Enna. Il tema dello spopolamento delle aree interne è prepotentemente entrato nell’agenda politica di Istituzioni e forze sociali, consapevoli della difficoltà di affrontare un problema enorme, se solo si tiene presente che la popolazione globale tende a concentrarsi progressivamente in poche megalopoli. Alla Strategia nazionale per le aree interne (SNAI) già messa in campo nel tentativo di indurre i Comuni a considerarsi come “sistema territoriale intercomunale”, si sta affiancando il dibattito sulle politiche di area vasta e sul modello di ente intermedio più idoneo.

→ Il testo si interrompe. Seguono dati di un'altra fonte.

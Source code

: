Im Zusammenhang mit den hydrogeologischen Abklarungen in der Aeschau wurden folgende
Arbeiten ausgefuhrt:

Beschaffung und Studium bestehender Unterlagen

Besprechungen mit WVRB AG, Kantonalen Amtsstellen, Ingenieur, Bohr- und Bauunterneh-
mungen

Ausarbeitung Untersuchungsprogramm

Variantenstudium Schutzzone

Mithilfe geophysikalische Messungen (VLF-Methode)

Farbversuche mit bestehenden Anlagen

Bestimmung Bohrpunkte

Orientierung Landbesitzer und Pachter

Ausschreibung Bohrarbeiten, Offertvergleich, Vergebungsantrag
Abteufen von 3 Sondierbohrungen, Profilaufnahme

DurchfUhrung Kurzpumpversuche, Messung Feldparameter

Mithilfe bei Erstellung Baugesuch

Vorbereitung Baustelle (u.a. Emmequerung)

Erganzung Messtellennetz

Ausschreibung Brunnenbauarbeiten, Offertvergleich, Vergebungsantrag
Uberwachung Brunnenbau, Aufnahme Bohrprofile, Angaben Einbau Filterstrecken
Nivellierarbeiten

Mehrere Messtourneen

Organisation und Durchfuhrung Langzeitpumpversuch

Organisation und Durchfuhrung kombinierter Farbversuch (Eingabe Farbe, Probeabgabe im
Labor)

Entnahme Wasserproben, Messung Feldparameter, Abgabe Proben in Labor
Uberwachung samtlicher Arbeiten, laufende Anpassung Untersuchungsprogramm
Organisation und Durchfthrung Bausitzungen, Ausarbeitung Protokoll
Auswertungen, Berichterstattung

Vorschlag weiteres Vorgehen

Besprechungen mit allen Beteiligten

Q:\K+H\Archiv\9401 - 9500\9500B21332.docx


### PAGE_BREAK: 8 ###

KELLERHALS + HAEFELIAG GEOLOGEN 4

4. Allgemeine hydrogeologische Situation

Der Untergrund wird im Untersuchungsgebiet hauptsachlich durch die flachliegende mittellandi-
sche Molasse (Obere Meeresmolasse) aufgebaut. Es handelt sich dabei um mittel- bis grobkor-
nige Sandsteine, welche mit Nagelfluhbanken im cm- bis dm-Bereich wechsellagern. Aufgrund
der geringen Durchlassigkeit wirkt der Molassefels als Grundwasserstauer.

Dopo il seminario promosso nei mesi scorsi dall’Ordine degli Architetti della provincia di Enna, adesso è la federazione autonomie locali del sindacato UGL che si farà carico di continuare il ragionamento durante i propri lavori congressuali che si terranno il pomeriggio di venerdì 19 maggio presso l’Hotel Federico II°. E non è casuale il fatto che sia proprio la federazione autonomie locali ad affrontare la tematica. Nelle politiche di area vasta, infatti, un ruolo fondamentale è affidato alle Istituzioni locali, che dovranno provare di essere in grado di guardare oltre i propri confini, attraverso l’esercizio congiunto di funzioni amministrative e la gestione associata di servizi pubblici locali. E poiché la gestione associata di funzioni e servizi presuppone l’esistenza di una capacità aggregativa, istituzionale e amministrativa, appare necessaria un’attività di monitoraggio finalizzata ad individuare, nell’ordine, la capacità di leadership strategica e innovativa espressa dalla classe dirigente locale interessata, l’intensità della forza generata da questa leadership per contrastare le resistenze al cambiamento che non di rado si “nascondono” nei sistemi territoriali e la propensione ad esprimere tale forza di cambiamento e innovazione, attraverso una partecipazione attiva della popolazione ai processi decisionali.




Questo perché la gestione in associazione di funzioni pubbliche implica che qualcuno promuova e diriga il relativo processo aggregativo. La presenza ai lavori congressuali di numerosi esponenti delle Istituzioni statali, regionali e locali sarà l’occasione per comprendere come far dialogare lo strumento associativo dell’Unione dei Comuni, richiesto dalla SNAI, con quello di “area vasta” contenuto nella prospettata contro-riforma dell’ente intermedio siciliano.